• **What is being asked**:
Scan the records that follow, and whenever a line has the word "library", copy it.

• **Supplied data**:
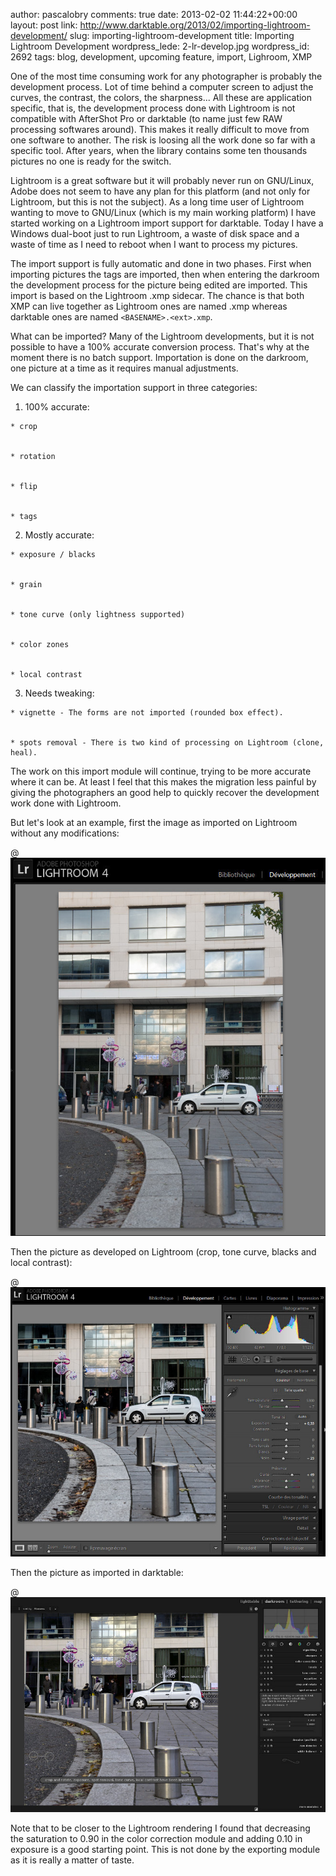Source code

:author: pascalobry
comments: true
date: 2013-02-02 11:44:22+00:00
layout: post
link: http://www.darktable.org/2013/02/importing-lightroom-development/
slug: importing-lightroom-development
title: Importing Lightroom Development
wordpress_lede: 2-lr-develop.jpg
wordpress_id: 2692
tags: blog, development, upcoming feature, import, Lighroom, XMP

One of the most time consuming work for any photographer is probably the development process. Lot of time behind a computer screen to adjust the curves, the contrast, the colors, the sharpness... All these are application specific, that is, the development process done with Lightroom is not compatible with AfterShot Pro or darktable (to name just few RAW processing softwares around). This makes it really difficult to move from one software to another. The risk is loosing all the work done so far with a specific tool. After years, when the library contains some ten thousands pictures no one is ready for the switch.

Lightroom is a great software but it will probably never run on GNU/Linux, Adobe does not seem to have any plan for this platform (and not only for Lightroom, but this is not the subject). As a long time user of Lightroom wanting to move to GNU/Linux (which is my main working platform) I have started working on a Lightroom import support for darktable. Today I have a Windows dual-boot just to run Lightroom, a waste of disk space and a waste of time as I need to reboot when I want to process my pictures.

The import support is fully automatic and done in two phases. First when importing pictures the tags are imported, then when entering the darkroom the development process for the picture being edited are imported. This import is based on the Lightroom .xmp sidecar. The chance is that both XMP can live together as Lightroom ones are named <BASENAME>.xmp whereas darktable ones are named `<BASENAME>.<ext>.xmp`.

What can be imported? Many of the Lightroom developments, but it is not possible to have a 100% accurate conversion process. That's why at the moment there is no batch support. Importation is done on the darkroom, one picture at a time as it requires manual adjustments.

We can classify the importation support in three categories:




  1. 100% accurate:


    * crop


    * rotation


    * flip


    * tags





  2. Mostly accurate:


    * exposure / blacks


    * grain


    * tone curve (only lightness supported)


    * color zones


    * local contrast





  3. Needs tweaking:


    * vignette - The forms are not imported (rounded box effect).


    * spots removal - There is two kind of processing on Lightroom (clone, heal).





The work on this import module will continue, trying to be more accurate where it can be. At least I feel that this makes the migration less painful by giving the photographers an good help to quickly recover the development work done with Lightroom.

But let's look at an example, first the image as imported on Lightroom without any modifications:

@![1-initial-picture](1-initial-picture.jpg)

Then the picture as developed on Lightroom (crop, tone curve, blacks and local contrast):

@![2-lr-develop](2-lr-develop.jpg)

Then the picture as imported in darktable:

@![3-dt-import](3-dt-import.jpg)

Note that to be closer to the Lightroom rendering I found that decreasing the saturation to 0.90 in the color correction module and adding 0.10 in exposure is a good starting point. This is not done by the exporting module as it is really a matter of taste.
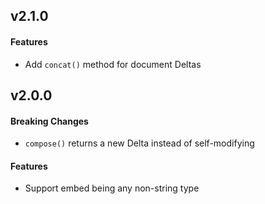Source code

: ## v2.1.0

#### Features
- Add `concat()` method for document Deltas


## v2.0.0

#### Breaking Changes
- `compose()` returns a new Delta instead of self-modifying

#### Features
- Support embed being any non-string type
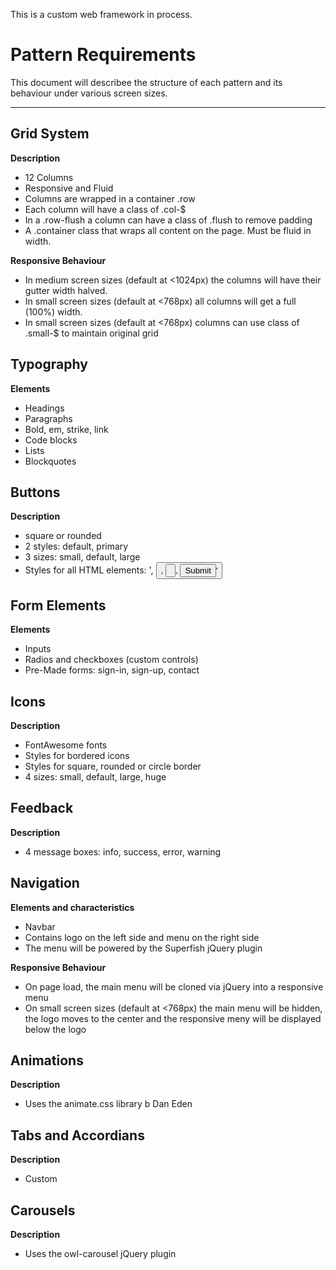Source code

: This is a custom web framework in process.  

# Pattern Requirements

This document will describee the structure of each pattern and its behaviour under various screen sizes.

---

## Grid System

**Description**

- 12 Columns
- Responsive and Fluid
- Columns are wrapped in a container .row
- Each column will have a class of .col-$
- In a .row-flush a column can have a class of .flush to remove padding
- A .container class that wraps all content on the page.  Must be fluid in width.

**Responsive Behaviour**

- In medium screen sizes (default at <1024px) the columns will have their gutter width halved.
- In small screen sizes (default at <768px) all columns will get a full (100%) width.
- In small screen sizes (default at <768px) columns can use class of .small-$ to maintain original grid 


## Typography

**Elements**

- Headings
- Paragraphs
- Bold, em, strike, link
- Code blocks
- Lists
- Blockquotes

## Buttons

**Description**

- square or rounded
- 2 styles: default, primary
- 3 sizes: small, default, large
- Styles for all HTML elements: '<a>, <button>, <input type="button">, <input type="submit">'

## Form Elements

**Elements**

- Inputs
- Radios and checkboxes (custom controls)
- Pre-Made forms: sign-in, sign-up, contact

## Icons

**Description**

- FontAwesome fonts
- Styles for bordered icons
- Styles for square, rounded or circle border
- 4 sizes: small, default, large, huge

## Feedback

**Description**

- 4 message boxes: info, success, error, warning

## Navigation

**Elements and characteristics**

- Navbar
- Contains logo on the left side and menu on the right side
- The menu will be powered by the Superfish jQuery plugin

**Responsive Behaviour**

- On page load, the main menu will be cloned via jQuery into a responsive menu
- On small screen sizes (default at <768px) the main menu will be hidden, the logo moves to the center and the responsive meny will be displayed below the logo

## Animations

**Description**

- Uses the animate.css library b Dan Eden

## Tabs and Accordians 

**Description**

- Custom

## Carousels

**Description** 

- Uses the owl-carousel jQuery plugin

• **Result below**:
One of the most time consuming work for any photographer is probably the development process. Lot of time behind a computer screen to adjust the curves, the contrast, the colors, the sharpness... All these are application specific, that is, the development process done with Lightroom is not compatible with AfterShot Pro or darktable (to name just few RAW processing softwares around). This makes it really difficult to move from one software to another. The risk is loosing all the work done so far with a specific tool. After years, when the library contains some ten thousands pictures no one is ready for the switch.
- Uses the animate.css library b Dan Eden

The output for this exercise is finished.